## [Exercise directions]
Transcribe the records verbatim, images excluded.

/---

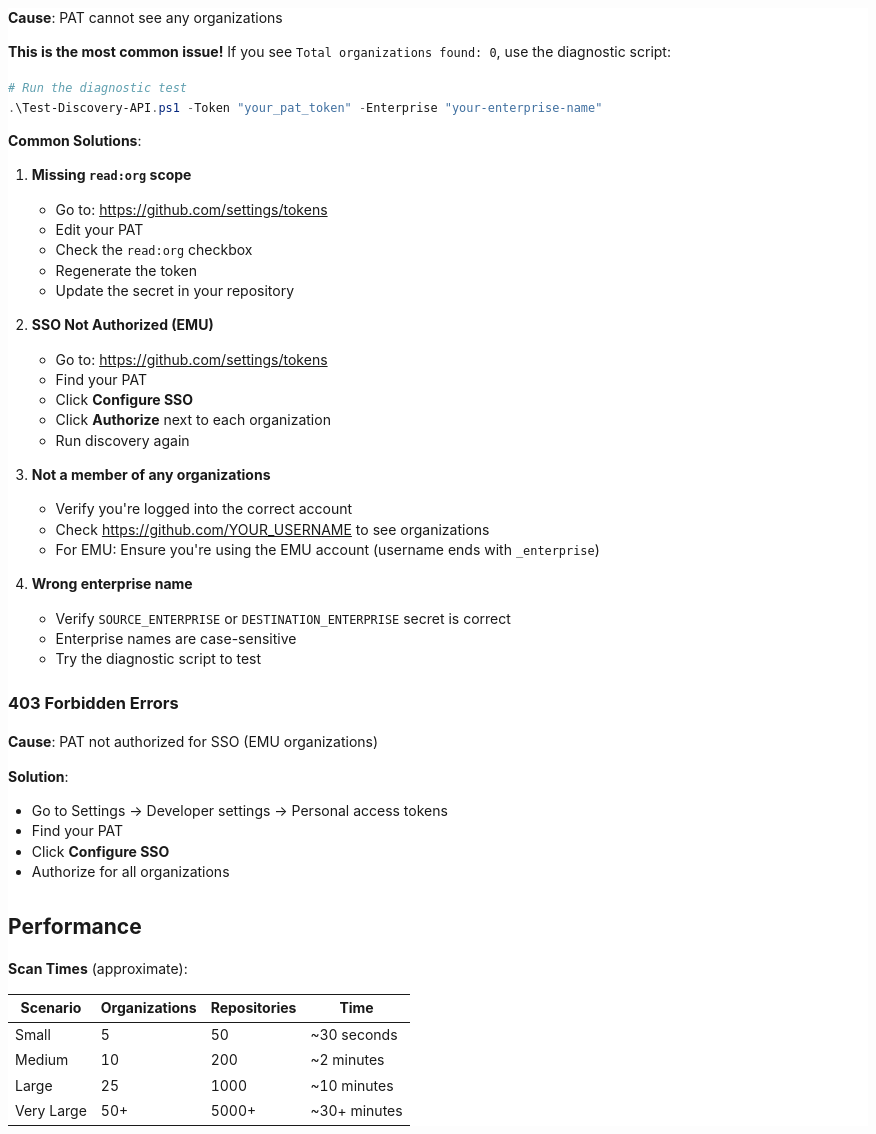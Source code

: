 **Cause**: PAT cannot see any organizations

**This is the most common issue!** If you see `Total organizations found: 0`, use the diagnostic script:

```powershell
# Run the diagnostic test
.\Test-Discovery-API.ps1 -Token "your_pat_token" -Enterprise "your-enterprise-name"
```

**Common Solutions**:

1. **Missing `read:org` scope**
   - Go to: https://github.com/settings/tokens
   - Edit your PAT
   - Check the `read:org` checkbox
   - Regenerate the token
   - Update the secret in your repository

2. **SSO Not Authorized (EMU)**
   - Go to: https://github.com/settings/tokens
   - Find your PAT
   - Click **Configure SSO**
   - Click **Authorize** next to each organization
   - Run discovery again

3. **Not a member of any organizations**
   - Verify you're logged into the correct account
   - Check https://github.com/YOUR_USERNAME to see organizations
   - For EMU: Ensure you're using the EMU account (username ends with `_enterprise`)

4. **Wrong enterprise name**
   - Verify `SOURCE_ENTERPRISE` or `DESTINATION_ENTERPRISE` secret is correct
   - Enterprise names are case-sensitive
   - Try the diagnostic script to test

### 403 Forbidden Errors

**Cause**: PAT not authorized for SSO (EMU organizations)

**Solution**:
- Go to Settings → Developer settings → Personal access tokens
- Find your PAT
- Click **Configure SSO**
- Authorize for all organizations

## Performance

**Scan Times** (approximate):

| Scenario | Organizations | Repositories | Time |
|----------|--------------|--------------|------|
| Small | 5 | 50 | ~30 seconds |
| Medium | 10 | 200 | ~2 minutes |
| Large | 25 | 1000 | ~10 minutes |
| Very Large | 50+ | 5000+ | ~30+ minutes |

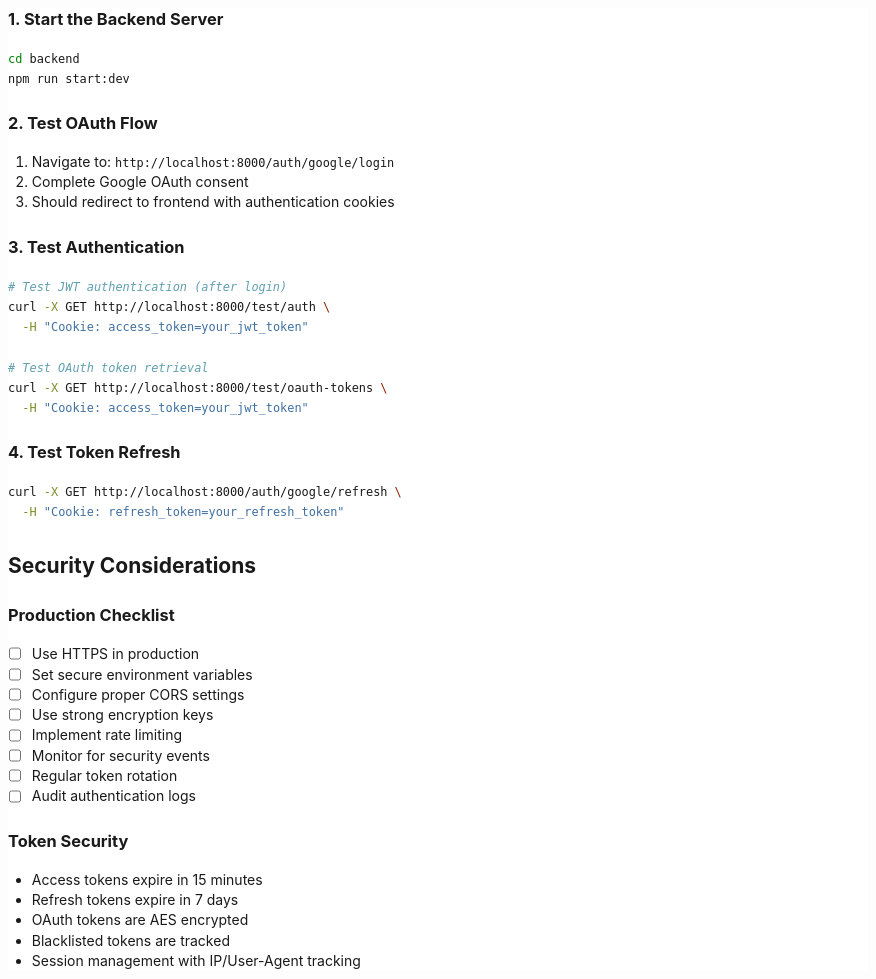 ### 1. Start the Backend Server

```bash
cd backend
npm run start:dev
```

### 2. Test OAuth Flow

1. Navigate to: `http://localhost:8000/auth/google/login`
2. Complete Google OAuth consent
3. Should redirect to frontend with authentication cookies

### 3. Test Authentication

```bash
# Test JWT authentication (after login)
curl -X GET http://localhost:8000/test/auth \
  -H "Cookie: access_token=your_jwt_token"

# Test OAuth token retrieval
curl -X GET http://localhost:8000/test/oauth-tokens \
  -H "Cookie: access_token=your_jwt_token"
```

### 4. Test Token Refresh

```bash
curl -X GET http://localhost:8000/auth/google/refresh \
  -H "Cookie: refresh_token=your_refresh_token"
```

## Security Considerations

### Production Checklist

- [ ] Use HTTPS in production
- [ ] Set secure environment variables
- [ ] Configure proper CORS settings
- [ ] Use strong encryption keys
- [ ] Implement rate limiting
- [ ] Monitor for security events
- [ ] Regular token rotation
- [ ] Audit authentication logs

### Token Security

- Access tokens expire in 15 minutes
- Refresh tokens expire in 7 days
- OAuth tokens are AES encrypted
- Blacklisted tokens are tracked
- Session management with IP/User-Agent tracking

\---

## [Solution for this task]
Source code

: **Cause**: PAT cannot see any organizations

**This is the most common issue!** If you see `Total organizations found: 0`, use the diagnostic script:

```powershell
# Run the diagnostic test
.\Test-Discovery-API.ps1 -Token "your_pat_token" -Enterprise "your-enterprise-name"
```

**Common Solutions**:

1. **Missing `read:org` scope**
   - Go to: https://github.com/settings/tokens
   - Edit your PAT
   - Check the `read:org` checkbox
   - Regenerate the token
   - Update the secret in your repository

2. **SSO Not Authorized (EMU)**
   - Go to: https://github.com/settings/tokens
   - Find your PAT
   - Click **Configure SSO**
   - Click **Authorize** next to each organization
   - Run discovery again

3. **Not a member of any organizations**
   - Verify you're logged into the correct account
   - Check https://github.com/YOUR_USERNAME to see organizations
   - For EMU: Ensure you're using the EMU account (username ends with `_enterprise`)

4. **Wrong enterprise name**
   - Verify `SOURCE_ENTERPRISE` or `DESTINATION_ENTERPRISE` secret is correct
   - Enterprise names are case-sensitive
   - Try the diagnostic script to test

### 403 Forbidden Errors

**Cause**: PAT not authorized for SSO (EMU organizations)

**Solution**:
- Go to Settings → Developer settings → Personal access tokens
- Find your PAT
- Click **Configure SSO**
- Authorize for all organizations

## Performance

**Scan Times** (approximate):

| Scenario | Organizations | Repositories | Time |
|----------|--------------|--------------|------|
| Small | 5 | 50 | ~30 seconds |
| Medium | 10 | 200 | ~2 minutes |
| Large | 25 | 1000 | ~10 minutes |
| Very Large | 50+ | 5000+ | ~30+ minutes |

 ### 1. Start the Backend Server

```bash
cd backend
npm run start:dev
```

### 2. Test OAuth Flow

1. Navigate to: `http://localhost:8000/auth/google/login`
2. Complete Google OAuth consent
3. Should redirect to frontend with authentication cookies

### 3. Test Authentication

```bash
# Test JWT authentication (after login)
curl -X GET http://localhost:8000/test/auth \
  -H "Cookie: access_token=your_jwt_token"

# Test OAuth token retrieval
curl -X GET http://localhost:8000/test/oauth-tokens \
  -H "Cookie: access_token=your_jwt_token"
```

### 4. Test Token Refresh

```bash
curl -X GET http://localhost:8000/auth/google/refresh \
  -H "Cookie: refresh_token=your_refresh_token"
```

## Security Considerations

### Production Checklist

- [ ] Use HTTPS in production
- [ ] Set secure environment variables
- [ ] Configure proper CORS settings
- [ ] Use strong encryption keys
- [ ] Implement rate limiting
- [ ] Monitor for security events
- [ ] Regular token rotation
- [ ] Audit authentication logs

### Token Security

- Access tokens expire in 15 minutes
- Refresh tokens expire in 7 days
- OAuth tokens are AES encrypted
- Blacklisted tokens are tracked
- Session management with IP/User-Agent tracking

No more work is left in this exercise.